Sure. But you already know how. Load the disk on a Microsoft Windows
system or another box that supports the format used, and transfer the
files over to OpenVMS via the network. Or tell the Windows system to
generate the files using ISO-9660:1988, if whatever tool you're using
here even allows that. "No built-in support exists within OpenVMS for
creating nor reading those features of ISO-9660:1999 not in
ISO-9660:1988, nor for various extensions to ISO-9660:1988 including
Joliet, Rock Ridge and HFS." But as for UDF support on OpenVMS, it's
not available.
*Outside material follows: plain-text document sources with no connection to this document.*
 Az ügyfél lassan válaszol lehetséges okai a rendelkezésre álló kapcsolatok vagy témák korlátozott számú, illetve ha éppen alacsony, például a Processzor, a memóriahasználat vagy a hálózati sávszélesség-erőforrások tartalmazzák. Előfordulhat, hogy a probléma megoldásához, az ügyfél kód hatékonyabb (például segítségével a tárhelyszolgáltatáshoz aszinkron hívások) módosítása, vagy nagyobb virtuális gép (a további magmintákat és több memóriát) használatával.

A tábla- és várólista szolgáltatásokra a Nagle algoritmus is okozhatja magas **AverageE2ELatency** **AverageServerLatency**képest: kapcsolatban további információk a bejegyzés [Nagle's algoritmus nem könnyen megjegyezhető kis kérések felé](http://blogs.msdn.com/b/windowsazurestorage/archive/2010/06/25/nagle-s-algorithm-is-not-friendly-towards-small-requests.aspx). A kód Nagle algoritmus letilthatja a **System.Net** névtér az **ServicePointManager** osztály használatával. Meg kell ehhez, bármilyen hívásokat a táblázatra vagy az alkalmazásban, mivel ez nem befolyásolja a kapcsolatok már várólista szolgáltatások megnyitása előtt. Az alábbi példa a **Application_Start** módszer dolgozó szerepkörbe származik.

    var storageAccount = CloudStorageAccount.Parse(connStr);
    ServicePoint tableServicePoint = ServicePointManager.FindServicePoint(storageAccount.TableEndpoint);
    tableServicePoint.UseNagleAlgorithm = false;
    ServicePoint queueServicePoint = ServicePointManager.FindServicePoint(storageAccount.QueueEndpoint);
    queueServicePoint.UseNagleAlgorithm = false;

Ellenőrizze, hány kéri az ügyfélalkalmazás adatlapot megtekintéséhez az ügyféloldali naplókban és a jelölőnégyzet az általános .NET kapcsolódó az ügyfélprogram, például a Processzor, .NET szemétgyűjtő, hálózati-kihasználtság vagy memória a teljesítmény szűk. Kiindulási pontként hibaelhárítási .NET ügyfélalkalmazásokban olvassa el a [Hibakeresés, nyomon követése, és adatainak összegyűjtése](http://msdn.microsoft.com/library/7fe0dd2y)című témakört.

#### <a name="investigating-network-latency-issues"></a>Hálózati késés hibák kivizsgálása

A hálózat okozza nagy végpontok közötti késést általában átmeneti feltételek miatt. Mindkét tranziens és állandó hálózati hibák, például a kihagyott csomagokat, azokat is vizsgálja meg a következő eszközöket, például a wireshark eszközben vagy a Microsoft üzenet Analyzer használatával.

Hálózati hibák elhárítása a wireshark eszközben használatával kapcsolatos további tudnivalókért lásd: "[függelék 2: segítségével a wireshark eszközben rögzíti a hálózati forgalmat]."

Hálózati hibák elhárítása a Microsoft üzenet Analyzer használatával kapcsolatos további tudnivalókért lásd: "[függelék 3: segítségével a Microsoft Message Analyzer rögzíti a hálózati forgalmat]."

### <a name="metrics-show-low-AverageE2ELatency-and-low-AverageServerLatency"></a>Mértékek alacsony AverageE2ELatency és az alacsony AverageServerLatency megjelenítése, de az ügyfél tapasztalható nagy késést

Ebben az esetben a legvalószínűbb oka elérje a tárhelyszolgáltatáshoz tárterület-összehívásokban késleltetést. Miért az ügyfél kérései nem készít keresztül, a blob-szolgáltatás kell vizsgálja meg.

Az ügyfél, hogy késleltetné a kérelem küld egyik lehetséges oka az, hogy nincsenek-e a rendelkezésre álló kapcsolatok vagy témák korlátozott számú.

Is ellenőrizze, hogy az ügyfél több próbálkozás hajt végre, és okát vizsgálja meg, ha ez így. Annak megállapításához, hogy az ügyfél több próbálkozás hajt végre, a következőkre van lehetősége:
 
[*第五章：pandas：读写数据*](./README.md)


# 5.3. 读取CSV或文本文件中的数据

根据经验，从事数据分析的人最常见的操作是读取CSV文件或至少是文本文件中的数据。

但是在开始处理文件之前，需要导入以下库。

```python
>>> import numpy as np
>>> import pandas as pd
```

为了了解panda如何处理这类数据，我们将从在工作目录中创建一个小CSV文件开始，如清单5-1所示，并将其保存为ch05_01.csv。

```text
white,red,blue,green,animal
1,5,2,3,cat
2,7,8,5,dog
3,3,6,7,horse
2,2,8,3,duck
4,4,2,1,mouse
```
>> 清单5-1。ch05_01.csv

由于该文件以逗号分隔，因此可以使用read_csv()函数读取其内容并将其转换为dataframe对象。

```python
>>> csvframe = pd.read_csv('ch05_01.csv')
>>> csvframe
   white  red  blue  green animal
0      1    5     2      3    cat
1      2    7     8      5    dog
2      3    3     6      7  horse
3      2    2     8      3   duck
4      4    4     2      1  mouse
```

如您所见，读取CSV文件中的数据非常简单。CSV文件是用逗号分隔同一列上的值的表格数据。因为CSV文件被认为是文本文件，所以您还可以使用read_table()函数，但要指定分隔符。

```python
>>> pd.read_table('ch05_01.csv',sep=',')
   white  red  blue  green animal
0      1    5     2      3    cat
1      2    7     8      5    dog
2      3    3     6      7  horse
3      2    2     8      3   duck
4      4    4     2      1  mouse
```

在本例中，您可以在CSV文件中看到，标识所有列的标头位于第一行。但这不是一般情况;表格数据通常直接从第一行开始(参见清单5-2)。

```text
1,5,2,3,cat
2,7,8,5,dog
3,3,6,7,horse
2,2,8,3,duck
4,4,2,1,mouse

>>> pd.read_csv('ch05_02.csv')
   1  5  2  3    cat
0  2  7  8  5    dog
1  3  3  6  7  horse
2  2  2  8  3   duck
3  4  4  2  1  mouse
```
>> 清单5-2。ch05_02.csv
There was a third-party product from the folks at
USDESIGN — the whole web site is gone — that had something related
years ago but I've never encountered that product and don't know if
it's still around in some form. There are also open-source and
third-party tools for writing CDs can support the format. Just not
reading it and recovering the data on OpenVMS, AFAIK.
Related...
https://groups.google.com/d/msg/comp.os.vms/3h6onAJepps/us8fQjd7Z5UJ
In short, the answer hasn't changed since some bozo posted the following:
https://groups.google.com/d/msg/comp.os.vms/tLKFJo66vv4/V5hMfRF85mMJ
If you're re-doing this media creation process to switch over to
ISO-9660:1988 sans extensions, I'd probably also get rid of the BACKUP
savesets (or would create a parallel set of archives), and would use
zip 3.0 or later (as available) on OpenVMS with the "-V" switch.
Quote that switch, or use extended parsing. Removing the BACKUP
wrapper means that other systems can at least access the text files in
the archive, without having to scrounge up and get BACKUP or an
open-source tool that can (sometimes) read BACKUP savesets involved in
the restoration. Less work, fewer tools, etc.